*REQUIRED ACTION:*
If a line in the entries below holds the string "article", copy it.

Stored data entries
[Start of section]
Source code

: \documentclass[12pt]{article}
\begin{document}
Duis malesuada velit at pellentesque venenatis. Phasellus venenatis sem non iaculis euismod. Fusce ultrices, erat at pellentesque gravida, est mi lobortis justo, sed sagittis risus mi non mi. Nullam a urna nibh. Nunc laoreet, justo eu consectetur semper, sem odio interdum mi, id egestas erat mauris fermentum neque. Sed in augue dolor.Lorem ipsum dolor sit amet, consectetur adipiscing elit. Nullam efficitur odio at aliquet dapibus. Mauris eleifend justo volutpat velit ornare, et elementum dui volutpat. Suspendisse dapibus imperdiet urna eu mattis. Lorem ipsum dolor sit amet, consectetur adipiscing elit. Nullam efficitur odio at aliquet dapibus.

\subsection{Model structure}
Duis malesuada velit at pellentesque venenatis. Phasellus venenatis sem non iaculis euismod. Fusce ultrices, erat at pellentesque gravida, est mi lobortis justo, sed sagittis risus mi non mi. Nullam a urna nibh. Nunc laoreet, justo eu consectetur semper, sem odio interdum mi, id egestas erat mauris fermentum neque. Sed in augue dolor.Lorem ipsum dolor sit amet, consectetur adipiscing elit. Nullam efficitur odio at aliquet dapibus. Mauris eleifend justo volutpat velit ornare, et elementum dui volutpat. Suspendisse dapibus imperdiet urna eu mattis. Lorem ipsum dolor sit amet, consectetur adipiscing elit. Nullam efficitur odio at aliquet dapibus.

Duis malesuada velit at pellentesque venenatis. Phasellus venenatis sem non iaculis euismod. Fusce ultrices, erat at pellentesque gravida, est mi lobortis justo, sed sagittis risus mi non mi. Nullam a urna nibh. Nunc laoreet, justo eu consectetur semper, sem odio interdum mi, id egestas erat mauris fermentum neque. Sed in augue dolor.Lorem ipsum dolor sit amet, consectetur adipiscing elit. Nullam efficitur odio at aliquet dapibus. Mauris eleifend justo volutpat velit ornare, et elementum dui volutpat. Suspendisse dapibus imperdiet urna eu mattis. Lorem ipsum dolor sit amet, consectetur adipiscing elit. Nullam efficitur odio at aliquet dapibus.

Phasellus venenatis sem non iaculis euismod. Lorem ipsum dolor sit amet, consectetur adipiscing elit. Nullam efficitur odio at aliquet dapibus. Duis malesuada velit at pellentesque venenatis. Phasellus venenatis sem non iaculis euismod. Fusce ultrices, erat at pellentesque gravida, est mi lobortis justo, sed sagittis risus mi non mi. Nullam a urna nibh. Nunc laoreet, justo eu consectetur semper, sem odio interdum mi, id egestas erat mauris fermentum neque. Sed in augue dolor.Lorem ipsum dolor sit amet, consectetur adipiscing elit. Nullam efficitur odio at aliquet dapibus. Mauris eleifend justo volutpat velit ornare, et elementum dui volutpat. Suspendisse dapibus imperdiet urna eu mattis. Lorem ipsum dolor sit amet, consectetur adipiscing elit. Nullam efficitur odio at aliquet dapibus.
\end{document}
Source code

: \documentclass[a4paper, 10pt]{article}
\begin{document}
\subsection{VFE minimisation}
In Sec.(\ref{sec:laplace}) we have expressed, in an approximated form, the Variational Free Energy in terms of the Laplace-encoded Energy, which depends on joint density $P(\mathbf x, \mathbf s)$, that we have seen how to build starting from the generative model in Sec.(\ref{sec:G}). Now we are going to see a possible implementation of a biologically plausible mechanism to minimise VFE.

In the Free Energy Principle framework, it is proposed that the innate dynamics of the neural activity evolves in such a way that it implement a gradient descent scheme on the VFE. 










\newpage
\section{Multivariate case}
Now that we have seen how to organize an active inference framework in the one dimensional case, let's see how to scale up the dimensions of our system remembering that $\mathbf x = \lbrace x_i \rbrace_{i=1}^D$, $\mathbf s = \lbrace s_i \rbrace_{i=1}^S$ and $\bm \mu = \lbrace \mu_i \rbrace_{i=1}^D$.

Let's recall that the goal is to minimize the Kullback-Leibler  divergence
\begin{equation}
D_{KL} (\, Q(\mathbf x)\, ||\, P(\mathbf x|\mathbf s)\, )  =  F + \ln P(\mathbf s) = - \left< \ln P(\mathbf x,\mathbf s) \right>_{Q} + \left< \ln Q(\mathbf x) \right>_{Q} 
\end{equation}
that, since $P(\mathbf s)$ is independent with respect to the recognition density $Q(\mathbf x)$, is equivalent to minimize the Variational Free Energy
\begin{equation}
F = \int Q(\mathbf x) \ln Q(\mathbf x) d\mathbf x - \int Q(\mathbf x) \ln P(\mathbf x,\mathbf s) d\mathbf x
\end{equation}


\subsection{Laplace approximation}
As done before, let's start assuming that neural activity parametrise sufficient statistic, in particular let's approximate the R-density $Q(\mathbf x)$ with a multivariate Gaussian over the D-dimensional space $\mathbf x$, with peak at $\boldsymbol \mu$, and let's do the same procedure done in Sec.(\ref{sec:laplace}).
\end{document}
[End of section]
*EXERCISE RESULT:*
: \documentclass[12pt]{article}
: \documentclass[a4paper, 10pt]{article}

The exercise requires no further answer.